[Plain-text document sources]
-*-
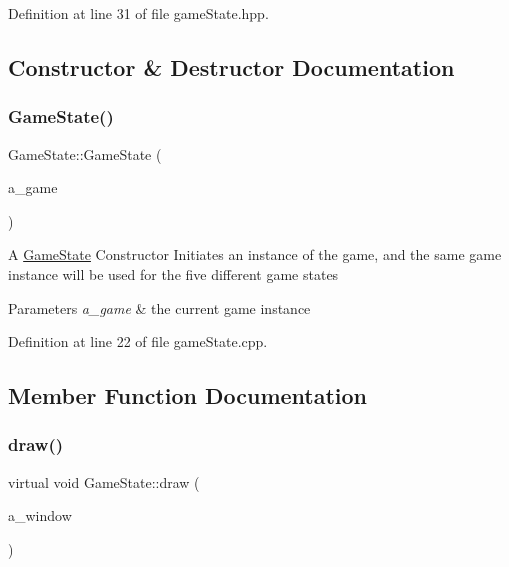 Definition at line 31 of file game\+State.\+hpp.



\subsection{Constructor \& Destructor Documentation}
\mbox{\label{class_game_state_a294ebc243ce5cf5f845b8548aba8e723}} 
\subsubsection{\texorpdfstring{Game\+State()}{GameState()}}
{\footnotesize\ttfamily Game\+State\+::\+Game\+State (\begin{DoxyParamCaption}\item[{\hyperlink{class_game}{Game} $\ast$}]{a\+\_\+game }\end{DoxyParamCaption})}

A \hyperlink{class_game_state}{Game\+State} Constructor Initiates an instance of the game, and the same game instance will be used for the five different game states 
\begin{DoxyParams}{Parameters}
{\em a\+\_\+game} & the current game instance \\
\hline
\end{DoxyParams}


Definition at line 22 of file game\+State.\+cpp.



\subsection{Member Function Documentation}
\mbox{\label{class_game_state_a5ffd5ce9acb7499ddef613e8836d1ef8}} 
\subsubsection{\texorpdfstring{draw()}{draw()}}
{\footnotesize\ttfamily virtual void Game\+State\+::draw (\begin{DoxyParamCaption}\item[{sf\+::\+Render\+Window \&}]{a\+\_\+window }\end{DoxyParamCaption})\hspace{0.3cm}{\ttfamily [pure virtual]}}

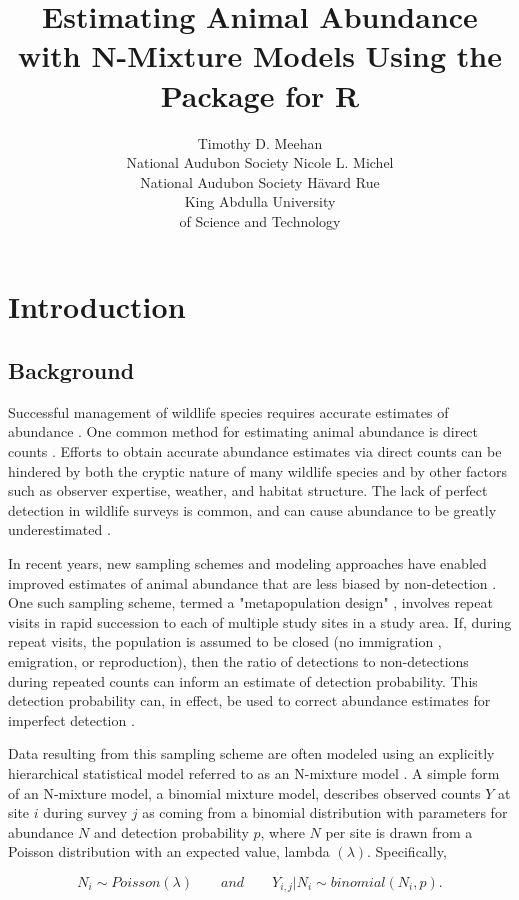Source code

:\documentclass[article]{jss}
\author{Timothy D. Meehan\\National Audubon Society \And
        Nicole L. Michel\\National Audubon Society \And
        H\"{a}vard Rue\\King Abdulla University\\of Science and Technology}
\title{Estimating Animal Abundance with N-Mixture Models Using the \pkg{R-INLA} Package for R}
\begin{document}
\section[Introduction]{Introduction}
\subsection[Background]{Background}
Successful management of wildlife species requires accurate estimates of abundance \citep{Yoccoz_Nichols_Boulinier_2001}.  One common method for estimating animal abundance is direct counts \citep{Pollock_Nichols_Simons_Farnsworth_Bailey_Sauer_2002}.  Efforts to obtain accurate abundance estimates via direct counts can be hindered by both the cryptic nature of many wildlife species and by other factors such as observer expertise, weather, and habitat structure.  The lack of perfect detection in wildlife surveys is common, and can cause abundance to be greatly underestimated \citep{Wenger_Freeman_2008, Joseph_Elkin_Martin_Possingham_2009}.

In recent years, new sampling schemes and modeling approaches have enabled improved estimates of animal abundance that are less biased by non-detection \citep{Denes_Silveira_Beissinger_2015}.  One such sampling scheme, termed a "metapopulation design" \citep{Kery_Royle_2010}, involves repeat visits in rapid succession to each of multiple study sites in a study area.  If, during repeat visits, the population is assumed to be closed (no immigration , emigration, or reproduction), then the ratio of detections to non-detections during repeated counts can inform an estimate of detection probability.  This detection probability can, in effect, be used to correct abundance estimates for imperfect detection \citep{Denes_Silveira_Beissinger_2015}.

Data resulting from this sampling scheme are often modeled using an explicitly hierarchical statistical model referred to as an N-mixture model \citep{Royle_Nichols_2003, Dodd_Dorazio_2004, Royle_2004, Kery_Royle_Schmid_2005}.  A simple form of an N-mixture model, a binomial mixture model, describes observed counts $Y$ at site $i$ during survey $j$ as coming from a binomial distribution with parameters for abundance $N$ and detection probability $p$, where $N$ per site is drawn from a Poisson distribution with an expected value, lambda $(\lambda)$. Specifically,

$$N_i \sim Poisson(\lambda) \qquad and \qquad  Y_{i,j} | N_i \sim binomial(N_i, p).$$
\end{document}
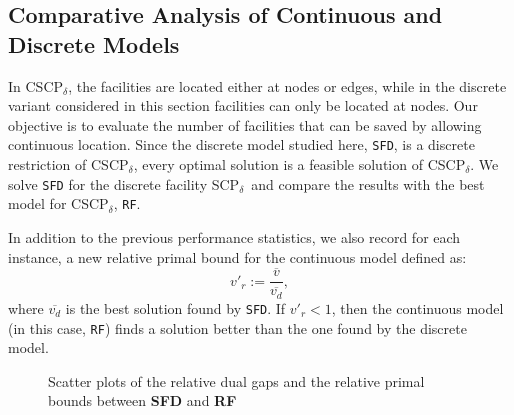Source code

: \documentclass[review]{elsarticle}
\newcommand{\dlt}{{\delta}}
\newcommand{\problem}{CSCP$_\dlt$}
\newcommand{\dfproblem}{discrete facility SCP$_\dlt$}
\theoremstyle{definition}
\begin{document}
\subsection{Comparative Analysis of Continuous and Discrete Models}

 In  \problem, the facilities are located either at nodes or edges, while in the discrete variant considered in this section facilities can only be located at nodes.
Our objective is to evaluate the number of facilities that can be saved by allowing continuous location. Since the discrete model studied here, \texttt{SFD}, is a discrete restriction of \problem,  every optimal solution is a feasible solution of \problem.
 We solve \texttt{SFD} for the \dfproblem \,  and compare the results with the best model for \problem, \texttt{RF}.


In addition to the previous performance statistics, we also record for each instance, a new relative primal bound for the continuous model defined as:
$$v'_r := \frac{\overline{v}}{\overline{v_d}},$$ where $\overline{v_d}$ is the best solution found by \texttt{SFD}.  If $v'_r < 1$, then the continuous model (in this case, \texttt{RF}) finds a solution better than the one found by the discrete model.



 \begin{figure}[htbp]
\caption{Scatter plots of the relative dual gaps and the relative primal bounds between \textbf{SFD} and \textbf{RF}}
\label{fig.scatter2}
\end{figure}
\end{document}
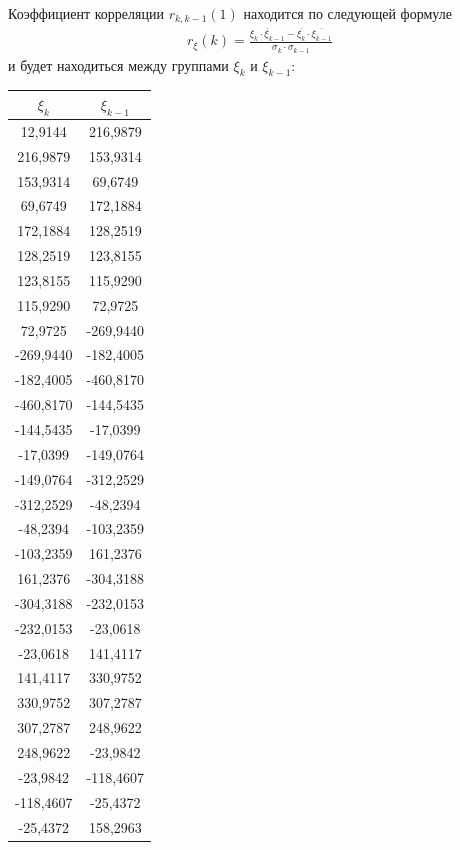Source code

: \documentclass[utf8, a4paper, 14pt, russian, oneside]{book}
\begin{document}
Коэффициент корреляции $r_{k, k-1}(1)$ находится по следующей формуле
\begin{gather*}
    r_\xi(k) = \frac{
        \overline{\xi_k \cdot \xi_{k-1}} - \overline{\xi_k} \cdot \overline{\xi_{k-1}}
    }{
        \sigma_k \cdot \sigma_{k-1}
    }
\end{gather*}
и будет находиться между группами  $\xi_k$ и $\xi_{k-1}$:
\begin{table}[h!]
    \centering
    \begin{tabular}{|c|c|}
        \hline
        $\xi_k$ & $\xi_{k-1}$ \\ \hline
        12,9144   & 216,9879  \\ \hline
        216,9879  & 153,9314  \\ \hline
        153,9314  & 69,6749   \\ \hline
        69,6749   & 172,1884  \\ \hline
        172,1884  & 128,2519  \\ \hline
        128,2519  & 123,8155  \\ \hline
        123,8155  & 115,9290  \\ \hline
        115,9290  & 72,9725   \\ \hline
        72,9725   & -269,9440 \\ \hline
        -269,9440 & -182,4005 \\ \hline
        -182,4005 & -460,8170 \\ \hline
        -460,8170 & -144,5435 \\ \hline
        -144,5435 & -17,0399  \\ \hline
        -17,0399  & -149,0764 \\ \hline
        -149,0764 & -312,2529 \\ \hline
        -312,2529 & -48,2394  \\ \hline
        -48,2394  & -103,2359 \\ \hline
        -103,2359 & 161,2376  \\ \hline
        161,2376  & -304,3188 \\ \hline
        -304,3188 & -232,0153 \\ \hline
        -232,0153 & -23,0618  \\ \hline
        -23,0618  & 141,4117  \\ \hline
        141,4117  & 330,9752  \\ \hline
        330,9752  & 307,2787  \\ \hline
        307,2787  & 248,9622  \\ \hline
        248,9622  & -23,9842  \\ \hline
        -23,9842  & -118,4607 \\ \hline
        -118,4607 & -25,4372  \\ \hline
        -25,4372  & 158,2963  \\ \hline
    \end{tabular}
\end{table}
\end{document}
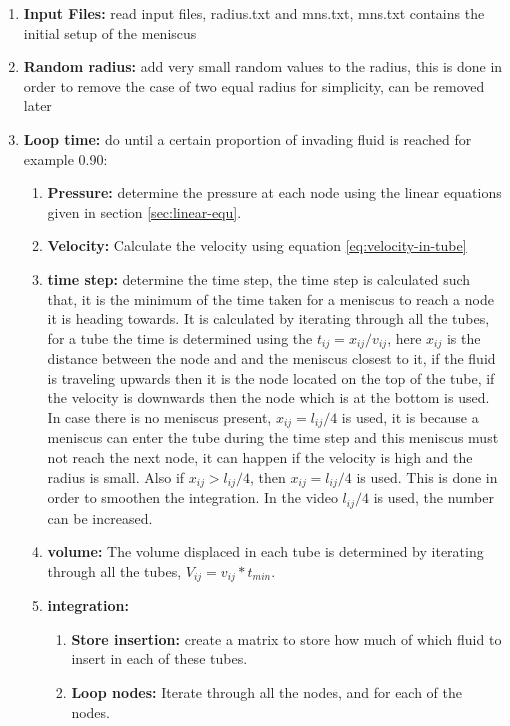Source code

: \documentclass[12pt, a4paper]{article}
\begin{document}
\begin{enumerate}
	\item \textbf{Input Files:} read input files, radius.txt and mns.txt, mns.txt contains the initial setup of the meniscus
	\item \textbf{Random radius:} add very small random values to the radius, this is done in order to remove the case of two equal radius for simplicity, can be removed later
	\item \textbf{Loop time:} do until a certain proportion of invading fluid is reached for example 0.90:
	\begin{enumerate}
		\item \textbf{Pressure:} determine the pressure at each node using the linear equations given in section \ref{sec:linear-equ}.
		\item \textbf{Velocity:} Calculate the velocity using equation \ref{eq:velocity-in-tube} 
		\item \textbf{time step:} determine the time step, the time step is calculated such that, it is the minimum of the time taken for a meniscus to reach a node it is heading towards. It is calculated by iterating through all the tubes, for a tube the time is determined using the $t_{ij} = x_{ij} / v_{ij}$, here $x_{ij}$ is the distance between the node and and the meniscus closest to it, if the fluid is traveling upwards then it is the node located on the top of the tube, if the velocity is downwards then the node which is at the bottom is used. In case there is no meniscus present, $x_{ij} = l_{ij} / 4$ is used, it is because a meniscus can enter the tube during the time step and this meniscus must not reach the next node, it can happen if the velocity is high and the radius is small. Also if $x_{ij} > l_{ij} / 4$, then $x_{ij} = l_{ij}/4$ is used. This is done in order to smoothen the integration. In the video $l_{ij}/4$ is used, the number can be increased.
		\item \textbf{volume:} The volume displaced in each tube is determined by iterating through all the tubes, $V_{ij} = v_{ij} * t_{min}$.
		\item \textbf{integration:} 
			\begin{enumerate}
			\item \textbf{Store insertion:} create a matrix to store how much of which fluid to insert in each of these tubes.
			\item \textbf{Loop nodes:} Iterate through all the nodes, and for each of the nodes. 
				\begin{enumerate}

\end{enumerate}
\end{enumerate}
\end{enumerate}
\end{enumerate}
\end{document}
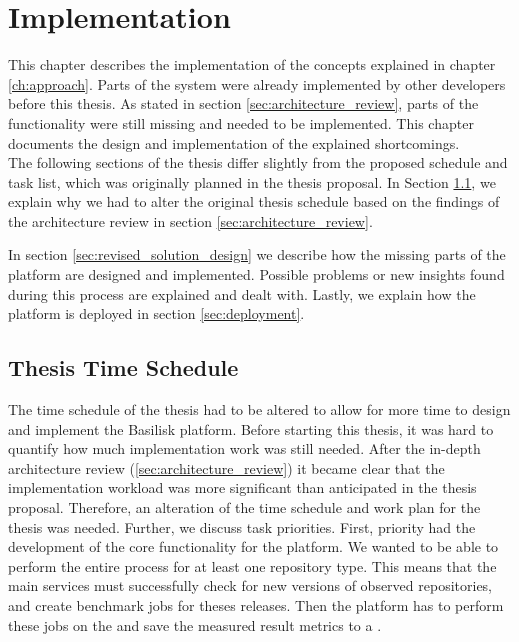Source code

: \chapter{Implementation}
\label{ch:implementation}
This chapter describes the implementation of the concepts explained in chapter \ref{ch:approach}.
Parts of the system were already implemented by other developers before this thesis.
As stated in section \ref{sec:architecture_review}, parts of the functionality were still missing and needed to be implemented.
This chapter documents the design and implementation of the explained shortcomings.
\\

The following sections of the thesis differ slightly from the proposed schedule and task list, which was originally planned in the thesis proposal.
In Section \ref{sec:time_schedule}, we explain why we had to alter the original thesis schedule based on the findings of the architecture review in section \ref{sec:architecture_review}.

In section \ref{sec:revised_solution_design} we describe how the missing parts of the platform are designed and implemented.
Possible problems or new insights found during this process are explained and dealt with.
Lastly, we explain how the platform is deployed in section \ref{sec:deployment}.



\section{Thesis Time Schedule}
\label{sec:time_schedule}
The time schedule of the thesis had to be altered to allow for more time to design and implement the Basilisk platform.
Before starting this thesis, it was hard to quantify how much implementation work was still needed.
After the in-depth architecture review (\ref{sec:architecture_review}) it became clear that the implementation workload was more significant than anticipated in the thesis proposal.
Therefore, an alteration of the time schedule and work plan for the thesis was needed.
Further, we discuss task priorities.
First, priority had the development of the core functionality for the platform.
We wanted to be able to perform the entire process for at least one repository type.
This means that the main services must successfully check for new versions of observed repositories, and create benchmark jobs for theses releases. 
Then the platform has to perform these jobs on the \tsp{} and save the measured result metrics to a \ts{}.

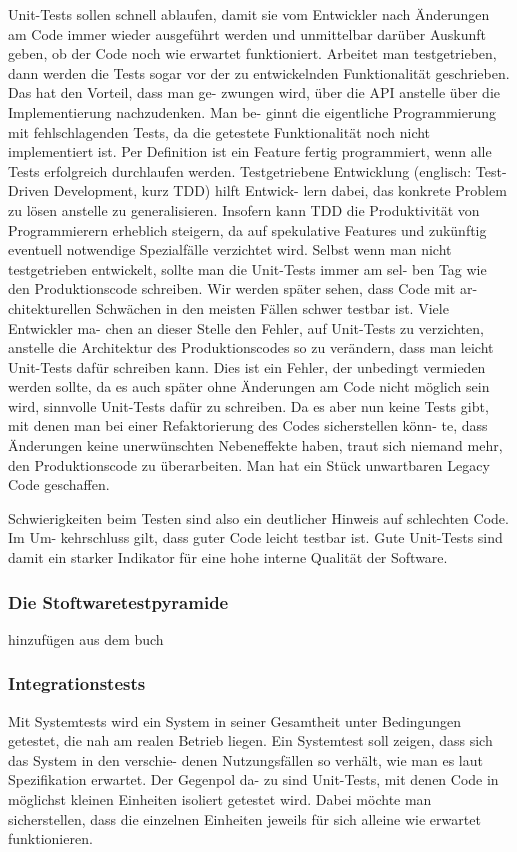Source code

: Unit-Tests sollen schnell ablaufen, damit sie vom Entwickler nach Änderungen am Code
immer wieder ausgeführt werden und unmittelbar darüber Auskunft geben, ob der Code
noch wie erwartet funktioniert. Arbeitet man testgetrieben, dann werden die Tests sogar
vor der zu entwickelnden Funktionalität geschrieben. Das hat den Vorteil, dass man ge-
zwungen wird, über die API anstelle über die Implementierung nachzudenken. Man be-
ginnt die eigentliche Programmierung mit fehlschlagenden Tests, da die getestete Funktionalität 
noch nicht implementiert ist. Per Definition ist ein Feature fertig programmiert,
wenn alle Tests erfolgreich durchlaufen werden.
Testgetriebene Entwicklung (englisch: Test-Driven Development, kurz TDD) hilft Entwick-
lern dabei, das konkrete Problem zu lösen anstelle zu generalisieren. Insofern kann TDD
die Produktivität von Programmierern erheblich steigern, da auf spekulative Features und
zukünftig eventuell notwendige Spezialfälle verzichtet wird.
Selbst wenn man nicht testgetrieben entwickelt, sollte man die Unit-Tests immer am sel-
ben Tag wie den Produktionscode schreiben. Wir werden später sehen, dass Code mit ar-
chitekturellen Schwächen in den meisten Fällen schwer testbar ist. Viele Entwickler ma-
chen an dieser Stelle den Fehler, auf Unit-Tests zu verzichten, anstelle die Architektur des
Produktionscodes so zu verändern, dass man leicht Unit-Tests dafür schreiben kann. Dies
ist ein Fehler, der unbedingt vermieden werden sollte, da es auch später ohne Änderungen
am Code nicht möglich sein wird, sinnvolle Unit-Tests dafür zu schreiben. Da es aber nun
keine Tests gibt, mit denen man bei einer Refaktorierung des Codes sicherstellen könn-
te, dass Änderungen keine unerwünschten Nebeneffekte haben, traut sich niemand mehr,
den Produktionscode zu überarbeiten. Man hat ein Stück unwartbaren Legacy Code geschaffen.

Schwierigkeiten beim Testen sind also ein deutlicher Hinweis auf schlechten Code. Im Um-
kehrschluss gilt, dass guter Code leicht testbar ist. Gute Unit-Tests sind damit ein starker
Indikator für eine hohe interne Qualität der Software.

\subsubsection{Die Stoftwaretestpyramide}

hinzufügen aus dem buch



\subsubsection{Integrationstests}
Mit Systemtests wird ein System in seiner Gesamtheit unter Bedingungen getestet, die nah
am realen Betrieb liegen. Ein Systemtest soll zeigen, dass sich das System in den verschie-
denen Nutzungsfällen so verhält, wie man es laut Spezifikation erwartet. Der Gegenpol da-
zu sind Unit-Tests, mit denen Code in möglichst kleinen Einheiten isoliert getestet wird.
Dabei möchte man sicherstellen, dass die einzelnen Einheiten jeweils für sich alleine wie
erwartet funktionieren.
-*-
Task to carry out:
Output the line containing "kehrschluss gilt, dass" together with all later lines of the entries, exactly as written, through the final line.

Task response:
kehrschluss gilt, dass guter Code leicht testbar ist. Gute Unit-Tests sind damit ein starker
Indikator für eine hohe interne Qualität der Software.

\subsubsection{Die Stoftwaretestpyramide}

hinzufügen aus dem buch



\subsubsection{Integrationstests}
Mit Systemtests wird ein System in seiner Gesamtheit unter Bedingungen getestet, die nah
am realen Betrieb liegen. Ein Systemtest soll zeigen, dass sich das System in den verschie-
denen Nutzungsfällen so verhält, wie man es laut Spezifikation erwartet. Der Gegenpol da-
zu sind Unit-Tests, mit denen Code in möglichst kleinen Einheiten isoliert getestet wird.
Dabei möchte man sicherstellen, dass die einzelnen Einheiten jeweils für sich alleine wie
erwartet funktionieren.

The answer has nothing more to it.